Les répercussions pour les demandeurs, qu’il s’agisse d’opérateurs économiques, de boursiers, de fonctionnaires ou d’étudiants, sont majeures :
Déplacements coûteux : L’obligation de se rendre à Dakar, Abidjan ou Rabat engendre des frais imprévus de transport aérien ou routier, d’hébergement et de restauration.
Complexité logistique : L’absence de précision sur la possibilité d’un traitement par intermédiaire ou par voie postale contraint les usagers régionaux à un double déplacement (de leur localité vers Bamako, puis vers la capitale sous-régionale choisie).
Rupture des chaînes d’approvisionnement : L’impossibilité pour de nombreux commerçants de se rendre aux foires industrielles chinoises risque de paralyser plusieurs filières d’importation.
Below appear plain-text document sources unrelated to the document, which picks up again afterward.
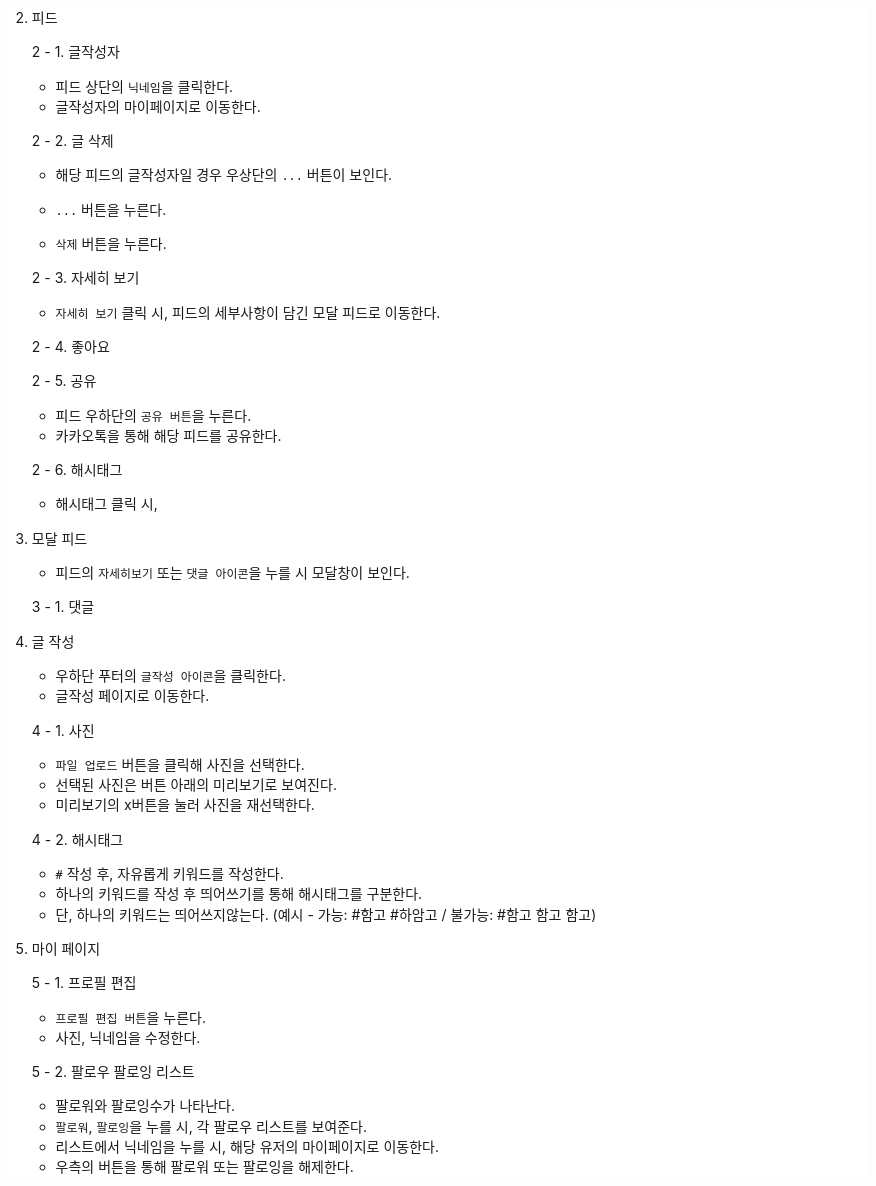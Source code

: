 2. 피드

   2 - 1. 글작성자

   * 피드 상단의 `닉네임`을 클릭한다.
   * 글작성자의 마이페이지로 이동한다.

   2 - 2. 글 삭제

   * 해당 피드의 글작성자일 경우 우상단의 `...` 버튼이 보인다.

   * `...` 버튼을 누른다.
   * `삭제` 버튼을 누른다.

   2 - 3. 자세히 보기

   * `자세히 보기` 클릭 시, 피드의 세부사항이 담긴 모달 피드로 이동한다.

   2 - 4. 좋아요

   2 - 5. 공유

   * 피드 우하단의 `공유 버튼`을 누른다.
   * 카카오톡을 통해 해당 피드를 공유한다.

   2 - 6. 해시태그

   * 해시태그 클릭 시,

3. 모달 피드

   * 피드의 `자세히보기` 또는 `댓글 아이콘`을 누를 시 모달창이 보인다.

   3 - 1. 댓글

4. 글 작성

   * 우하단 푸터의 `글작성 아이콘`을 클릭한다.
   * 글작성 페이지로 이동한다.

   4 - 1. 사진

   * `파일 업로드` 버튼을 클릭해 사진을 선택한다.
   * 선택된 사진은 버튼 아래의 미리보기로 보여진다.
   * 미리보기의 x버튼을 눌러 사진을 재선택한다.

   4 - 2. 해시태그

   * `#` 작성 후, 자유롭게 키워드를 작성한다.
   * 하나의 키워드를 작성 후 띄어쓰기를 통해 해시태그를 구분한다. 
   * 단, 하나의 키워드는 띄어쓰지않는다. (예시 - 가능: #함고 #하암고 / 불가능: #함고 함고 함고)

5. 마이 페이지

   5 - 1. 프로필 편집

   * `프로필 편집 버튼`을 누른다.
   * 사진, 닉네임을 수정한다.

   5 - 2. 팔로우 팔로잉 리스트

   * 팔로워와 팔로잉수가 나타난다.
   * `팔로워`, `팔로잉`을 누를 시, 각 팔로우 리스트를 보여준다.
   * 리스트에서 닉네임을 누를 시, 해당 유저의 마이페이지로 이동한다.
   * 우측의 버튼을 통해 팔로워 또는 팔로잉을 해제한다.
La démarche proactive de la CCIM auprès de la chancellerie chinoise démontre l’urgence de préserver la fluidité de la coopération bilatérale. Si l’ambassade de Chine a réitéré sa volonté de rétablir ses opérations ordinaires « dans les meilleurs délais », la reconstruction d’une infrastructure consulaire répondant aux normes internationales pourrait s’étendre, en règle générale, sur une durée de 12 à 18 mois.
Pour atténuer les préjudices causés aux usagers, trois pistes d’ajustement émergent de la concertation institutionnelle :
Un corridor consulaire prioritaire : La mise en place de partenariats logistiques accélérés avec les ambassades de Chine à Dakar et Abidjan pour accorder des rendez-vous groupés aux commerçants et étudiants maliens.
La dématérialisation ou délégation : L’autorisation exceptionnelle de dépôt des dossiers de visa par l’intermédiaire de coursiers accrédités ou d’agences agréées par la CCIM pour éviter les voyages physiques systématiques.
La construction d’un consulat temporaire : La mise à disposition rapide par les autorités maliennes d’un terrain ou d’un bâtiment sécurisé à Bamako pour permettre une réouverture anticipée.
Si le dialogue diplomatique demeure constructif et que les affaires courantes entre Bamako et Pékin se poursuivent, l’accès au territoire chinois reste pour l’instant soumis à des contraintes pécuniaires et géographiques disproportionnées. La résolution de ce blocus logistique constituera le véritable test de la réactivité stratégique des deux partenaires.